Source code in thunder/quartznet/blocks.py

class InitMode(str, Enum):
    """Weight init methods. Used by [`init_weights`][thunder.quartznet.blocks.init_weights].

    Note:
        Possible values are `xavier_uniform`,`xavier_normal`,`kaiming_uniform` and `kaiming_normal`
    """

    xavier_uniform = "xavier_uniform"
    xavier_normal = "xavier_normal"
    kaiming_uniform = "kaiming_uniform"
    kaiming_normal = "kaiming_normal"

`MaskedConv1d (Module)`

Source code in thunder/quartznet/blocks.py

class MaskedConv1d(nn.Module):
    __constants__ = ["use_mask", "padding", "dilation", "kernel_size", "stride"]

    def __init__(
        self,
        in_channels: int,
        out_channels: int,
        kernel_size: _size_1_t,
        stride: _size_1_t = 1,
        padding: _size_1_t = 0,
        dilation: _size_1_t = 1,
        groups: int = 1,
        bias: bool = False,
        use_mask: bool = True,
    ):
        """Masked Convolution.
        This module correspond to a 1d convolution with input masking. Arguments to create are the
        same as nn.Conv1d, but with the addition of use_mask for special behaviour.
        Args:
            in_channels: Same as nn.Conv1d
            out_channels: Same as nn.Conv1d
            kernel_size: Same as nn.Conv1d
            stride: Same as nn.Conv1d
            padding: Same as nn.Conv1d
            dilation: Same as nn.Conv1d
            groups: Same as nn.Conv1d
            bias: Same as nn.Conv1d
            use_mask: Controls the masking of input before the convolution during the forward.
        """
        super().__init__()

        self.use_mask = use_mask

        self.conv = nn.Conv1d(
            in_channels,
            out_channels,
            kernel_size,
            stride=stride,
            padding=padding,
            dilation=dilation,
            groups=groups,
            bias=bias,
        )

        self.padding = self.conv.padding[0]
        self.dilation = self.conv.dilation[0]
        self.kernel_size = self.conv.kernel_size[0]
        self.stride = self.conv.stride[0]
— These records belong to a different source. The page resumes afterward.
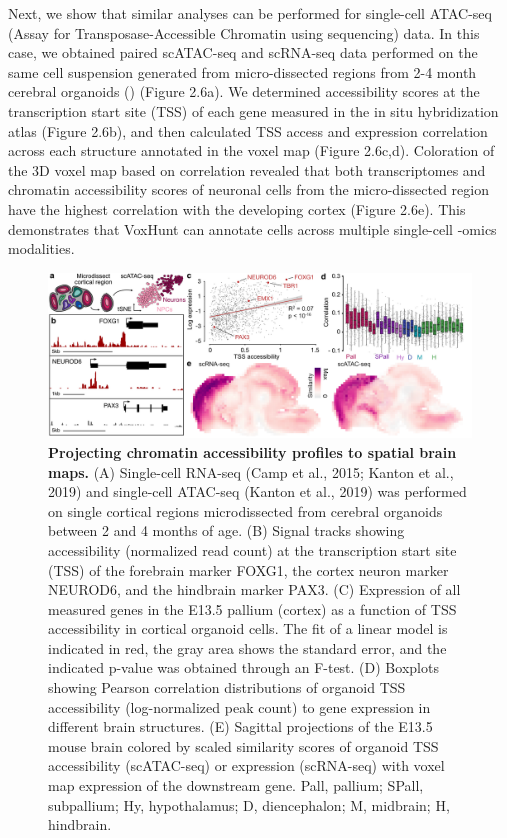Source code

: \clearpage

Next, we show that similar analyses can be performed for single-cell ATAC-seq (Assay for Transposase-Accessible Chromatin using sequencing) data. In this case, we obtained paired scATAC-seq and scRNA-seq data performed on the same cell suspension generated from micro-dissected regions from 2-4 month cerebral organoids (\cite{kanton_organoid_2019}) (Figure 2.6a). We determined accessibility scores at the transcription start site (TSS) of each gene measured in the in situ hybridization atlas (Figure 2.6b), and then calculated TSS access and expression correlation across each structure annotated in the voxel map (Figure 2.6c,d). Coloration of the 3D voxel map based on correlation revealed that both transcriptomes and chromatin accessibility scores of neuronal cells from the micro-dissected region have the highest correlation with the developing cortex (Figure 2.6e). This demonstrates that VoxHunt can annotate cells across multiple single-cell -omics modalities.

\begin{figure}[b!]
    \centering
	\includegraphics[width=\textwidth]{figures/voxhunt/Figure_6}
    \caption{\textbf{Projecting chromatin accessibility profiles to spatial brain maps.} (A) Single-cell RNA-seq (Camp et al., 2015; Kanton et al., 2019) and single-cell ATAC-seq (Kanton et al., 2019) was performed on single cortical regions microdissected from cerebral organoids between 2 and 4 months of age. (B) Signal tracks showing accessibility (normalized read count) at the transcription start site (TSS) of the forebrain marker FOXG1, the cortex neuron marker NEUROD6, and the hindbrain marker PAX3. (C) Expression of all measured genes in the E13.5 pallium (cortex) as a function of TSS accessibility in cortical organoid cells. The fit of a linear model is indicated in red, the gray area shows the standard error, and the indicated p-value was obtained through an F-test. (D) Boxplots showing Pearson correlation distributions of organoid TSS accessibility (log-normalized peak count) to gene expression in different brain structures. (E) Sagittal projections of the E13.5 mouse brain colored by scaled similarity scores of organoid TSS accessibility (scATAC-seq) or expression (scRNA-seq) with voxel map expression of the downstream gene. Pall, pallium; SPall, subpallium; Hy, hypothalamus; D, diencephalon; M, midbrain; H, hindbrain.}
    \label{fig:vox6}
\end{figure}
    def get_seq_len(self, lengths: torch.Tensor) -> torch.Tensor:
        """Get the lengths of the inputs after the convolution operation is applied.
        Args:
            lengths: Original lengths of the inputs
        Returns:
            Resulting lengths after the convolution
        """
        return (
            torch.div(
                lengths + 2 * self.padding - self.dilation * (self.kernel_size - 1) - 1,
                self.stride,
                rounding_mode="floor",
            )
            + 1
        )

    def mask_fill(self, x: torch.Tensor, lengths: torch.Tensor) -> torch.Tensor:
        """Mask the input based on it's respective lengths.
        Args:
            x: Signal to be processed, of shape (batch, features, time)
            lengths: Lenghts of each element in the batch of x, with shape (batch)
        Returns:
            The masked signal
        """
        mask = lengths_to_mask(lengths, x.shape[-1])
        return x.masked_fill(~mask.unsqueeze(1), 0)

    def forward(
        self, x: torch.Tensor, lengths: torch.Tensor
    ) -> Tuple[torch.Tensor, torch.Tensor]:
        """Forward method
        Args:
            x: Signal to be processed, of shape (batch, features, time)
            lengths: Lenghts of each element in the batch of x, with shape (batch)
        Returns:
            Both the signal processed by the convolution and the resulting lengths
        """
        if self.use_mask:
            x = self.mask_fill(x, lengths)
        out = self.conv(x)
        return out, self.get_seq_len(lengths)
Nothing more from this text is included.